By Ebuka Ukoh

A clarion call for justice for Justice Crack is not merely a campaign for an individual; it is a call for justice for all, a test of whether Nigeria still upholds the constitutional guarantees of free speech and liberty.
Democracies rarely die in one dramatic moment. They die in instalments… smaller, quieter acts. They die when citizens begin to self-censor for self-preservation. Then, frustration becomes suspicious, and criticism begins to attract the attention of the comrades-in-arms.
That is why the reported arrest, transfer, and continued uncertainty surrounding the whereabouts of Mr Justice Mark Chidiebere, also known as Justice Crack, should alarm all well-meaning people. Not simply because of who he is or isn’t, but because of what his case appears to represent.
If a citizen expresses indignation, disappointment or political frustration, what business does the Nigerian Army or the secret police (Department of State Services) have in that conversation? When did dissent become a security threat?
Here is even the greater danger: The message being passed on, wittingly or not, is chilling – Keep quiet! Do not ask too many questions! Do not speak too loudly! Do not embarrass high office! If you do, face the consequences. Yet, dissent is not a crime.
Under Section 39 of the Nigerian Constitution 1999, citizens have the right to freedom of expression, including the freedom to receive and impart information, ideas, and opinions. In any functioning democracy, citizen frustration is not treated as an act of insurrection. It is supposed to be feedback. It is part of the democratic contract. In saner climes or advanced democracies, criticism of public institutions often triggers reform, not security escalation.

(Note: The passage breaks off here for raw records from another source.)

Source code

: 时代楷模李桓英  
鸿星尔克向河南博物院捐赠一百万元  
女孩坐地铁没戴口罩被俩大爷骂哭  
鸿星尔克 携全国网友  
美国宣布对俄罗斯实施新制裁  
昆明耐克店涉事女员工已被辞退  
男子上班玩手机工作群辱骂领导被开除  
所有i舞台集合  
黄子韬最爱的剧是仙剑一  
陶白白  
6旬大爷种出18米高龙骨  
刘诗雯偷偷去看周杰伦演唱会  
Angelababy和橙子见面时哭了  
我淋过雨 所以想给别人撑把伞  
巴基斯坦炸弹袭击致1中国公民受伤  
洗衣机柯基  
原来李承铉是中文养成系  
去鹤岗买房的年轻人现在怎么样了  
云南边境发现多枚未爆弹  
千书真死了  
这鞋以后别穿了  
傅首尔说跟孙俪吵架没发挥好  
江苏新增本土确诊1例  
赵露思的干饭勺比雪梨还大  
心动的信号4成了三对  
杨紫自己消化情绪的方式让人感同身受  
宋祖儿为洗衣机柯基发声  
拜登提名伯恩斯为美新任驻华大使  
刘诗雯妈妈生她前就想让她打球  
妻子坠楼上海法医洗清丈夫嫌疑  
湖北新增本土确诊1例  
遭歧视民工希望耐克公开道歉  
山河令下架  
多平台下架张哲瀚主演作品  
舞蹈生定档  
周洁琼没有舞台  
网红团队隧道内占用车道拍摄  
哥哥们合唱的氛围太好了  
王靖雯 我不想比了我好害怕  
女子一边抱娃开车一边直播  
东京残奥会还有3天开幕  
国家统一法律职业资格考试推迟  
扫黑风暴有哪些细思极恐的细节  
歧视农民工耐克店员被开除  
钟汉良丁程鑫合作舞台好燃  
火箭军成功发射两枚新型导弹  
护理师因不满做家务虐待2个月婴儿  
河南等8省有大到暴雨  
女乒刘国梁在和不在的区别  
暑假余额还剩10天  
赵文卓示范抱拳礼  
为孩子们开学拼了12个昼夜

That is why the reported movement of public policy critic, Justice Crack, from army custody into the orbit of national security agencies has raised legitimate concerns. It reportedly took public outrage for authorities to begin offering explanations. Even then, more questions emerged than answers.
What exactly was his offence? Which law was violated? Perhaps more fundamentally, under what civilian authority does military intelligence become the first responder to the open expression of political frustration by a citizen?
The above are no emotional questions; they are constitutional ones.
The Nigerian state has developed a troubling habit of confusing criticism with sabotage.
We have seen it before. From rule by fiat through decrees to modern cybercrime prosecutions, Nigeria’s relationship with dissent has been defined repeatedly by suspicion rather than dialogue and opportunities for productive citizen engagement.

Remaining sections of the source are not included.